Gase, who spent the last six years with Denver, followed Fox to Chicago as the duo hopes to continue their offensive success in the Windy City. After being promoted to offensive coordinator in 2013, Gase went on to lead the top overall offense in schedule-adjusted NEP in 2013, and followed that up with the second best overall offense by Adjusted NEP in 2014.

How much of that is a reflection of Peyton Manning or Adam Gase remains to be seen, but aspirations are high in Chicago, particularly when looking at how successfully Gase used his tight ends in the red zone.

Despite missing three games, Julius Thomas was still a red zone beast in Denver, hauling in 13 of his 15 red zone targets while breaking 9 of them for touchdowns. However, Gase's system targeted tight ends only 20.91% of the time in the red zone, a good margin below the NFL-average of 24.05%.

Ranking 22nd overall in tight end red zone usage, Gase's offense didn't often feature the typical red zone matchup nightmare that most other teams exploit. While the volume in this offensive system is less than ideal, there should at least remain some hope that the targets that are featured toward the tight end are of high-quality caliber, right?

What Does it Mean for Martellus Bennett?

The outlook is rather unpromising for Martellus Bennett after what we've seen from Fox and Gase's coaching tenures. While Julius Thomas has been an adept, highly-efficient red-zone threat -- with soon to be Hall-of-Famer Peyton slinging him the rock -- Bennett has been inconsistent and has the oft-maligned Jay Cutler providing his opportunities. A decrease in both quantity and quality of targets isn't an unreasonable expectation as Gase transitions his offensive system to this Bears squad.

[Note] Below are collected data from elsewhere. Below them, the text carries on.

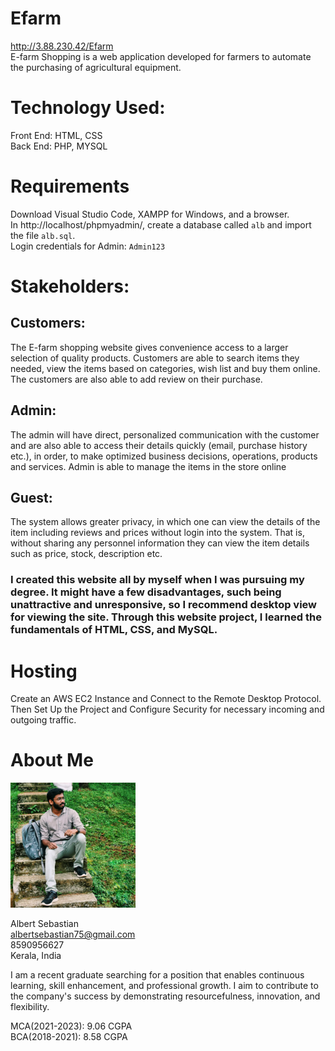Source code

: # Efarm
http://3.88.230.42/Efarm<br>
E-farm Shopping is a web application developed for farmers to automate the purchasing of agricultural equipment.

# Technology Used:
Front End: HTML, CSS<br>
Back End: PHP, MYSQL 

# Requirements
Download Visual Studio Code, XAMPP for Windows, and a browser.<br>
In http://localhost/phpmyadmin/, create a database called `alb` and import the file `alb.sql`.<br>
Login credentials for Admin: `Admin123`

# Stakeholders:
## Customers: 
The E-farm shopping website gives convenience access to a larger selection of quality products. Customers are able to search items they needed, view the items based on categories, wish list and buy them online. The customers are also able to add review on their purchase.

## Admin:
The admin will have direct, personalized communication with the customer and are also able to access their details quickly (email, purchase history etc.), in order, to make optimized business decisions, operations, products and services. Admin is able to manage the items in the store online

## Guest: 
The system allows greater privacy, in which one can view the details of the item including reviews and prices without login into the system. That is, without sharing any personnel information they can view the item details such as price, stock, description etc.

### I created this website all by myself when I was pursuing my degree. It might have a few disadvantages, such being unattractive and unresponsive, so I recommend desktop view for viewing the site. Through this website project, I learned the fundamentals of HTML, CSS, and MySQL.

# Hosting
Create an AWS EC2 Instance and Connect to the Remote Desktop Protocol. Then Set Up the Project and Configure Security for necessary incoming and outgoing traffic.

# About Me
<img src="./css/image/347393526_250171240894141_1652025665265698400_n.jpg" alt="drawing" width="200"/>

Albert Sebastian<br>
albertsebastian75@gmail.com<br>
8590956627<br>
Kerala, India

I am a recent graduate searching for a position that enables continuous learning, skill enhancement, and
professional growth. I aim to contribute to the company's success by demonstrating resourcefulness,
innovation, and flexibility.

MCA(2021-2023): 9.06 CGPA<br>
BCA(2018-2021): 8.58 CGPA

Bennett hasn't necessarily been a huge touchdown threat over his career, as he scored six touchdowns last year and a total of 16 over the past three seasons since leaving Dallas. He's also scored 17 times on 34 receptions despite being targeted 70 times over the course of his career.

Tying Jimmy Graham for the most red zone targets last year with 21, it's almost remarkable that Bennett was only able to take five of those in for scores, as he's become a rather inefficient red zone producer when his number's called. A career underachiever finding paydirt, it seems like a stretch for Bennett to reach double-digit touchdowns and find any way of putting up Julius Thomas touchdown totals.

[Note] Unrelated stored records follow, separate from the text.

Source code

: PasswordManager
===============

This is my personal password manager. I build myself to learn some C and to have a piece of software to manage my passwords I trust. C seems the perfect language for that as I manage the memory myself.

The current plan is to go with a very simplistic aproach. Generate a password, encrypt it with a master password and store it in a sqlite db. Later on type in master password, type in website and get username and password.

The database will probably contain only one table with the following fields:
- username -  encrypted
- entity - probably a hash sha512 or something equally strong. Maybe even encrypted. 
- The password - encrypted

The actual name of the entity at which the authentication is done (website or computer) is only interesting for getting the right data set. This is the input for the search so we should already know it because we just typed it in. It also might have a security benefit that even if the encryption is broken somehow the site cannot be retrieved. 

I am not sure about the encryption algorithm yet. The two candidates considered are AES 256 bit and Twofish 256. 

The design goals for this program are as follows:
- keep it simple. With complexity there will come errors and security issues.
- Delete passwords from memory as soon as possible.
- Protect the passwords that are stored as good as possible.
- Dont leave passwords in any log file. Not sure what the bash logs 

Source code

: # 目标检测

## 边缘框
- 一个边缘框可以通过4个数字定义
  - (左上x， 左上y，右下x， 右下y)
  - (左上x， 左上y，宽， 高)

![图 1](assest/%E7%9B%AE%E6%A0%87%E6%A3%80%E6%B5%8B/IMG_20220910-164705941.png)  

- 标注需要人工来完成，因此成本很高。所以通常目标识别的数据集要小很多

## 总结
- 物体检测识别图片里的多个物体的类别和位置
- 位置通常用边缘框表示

Coming off a career year in which he posted his highest receptions (90), targets (128), receiving yards (916) and touchdowns (6), is Bennett due to regress more towards his career mean?

It certainly looks that way, but Bennett can still provide fantasy value in other ways as a dependable mid-range target, picking up solid reception and receiving yard totals. He's finished the past two years as the TE10 and TE5 in 2013 and 2014, respectively, in PPR formats.

Bennett was a rather dependable fantasy asset last year, tying Rob Gronkowski for the most PPR top-6 finishes with eight weeks, giving owners a high ceiling despite the lack of scores. He also had nine weeks finishing as a top-12 tight end or better (tied for fifth most) with only one week finishing outside the top-24.

With a current ADP of TE5 according to, Bennett's coming in at a fairly reasonable price. However, with a capped ceiling of only six or so touchdowns, it's hard to justify paying up for the price instead of taking a look at late-round gambles.

Our projections for Bennett have him finishing the year with 84 receptions, 868.4 receiving yards and 5.13 touchdowns as the fifth best tight end. For fantasy owners looking to secure one of the more reliable tight ends, Bennett has a great chance at redeeming value, but at a mid-sixth-round cost, you're likely buying him at his ceiling.

Bennett's likely to return similar value to what he held in 2015 -- just don't expect him to have Julius Thomas-like touchdown production.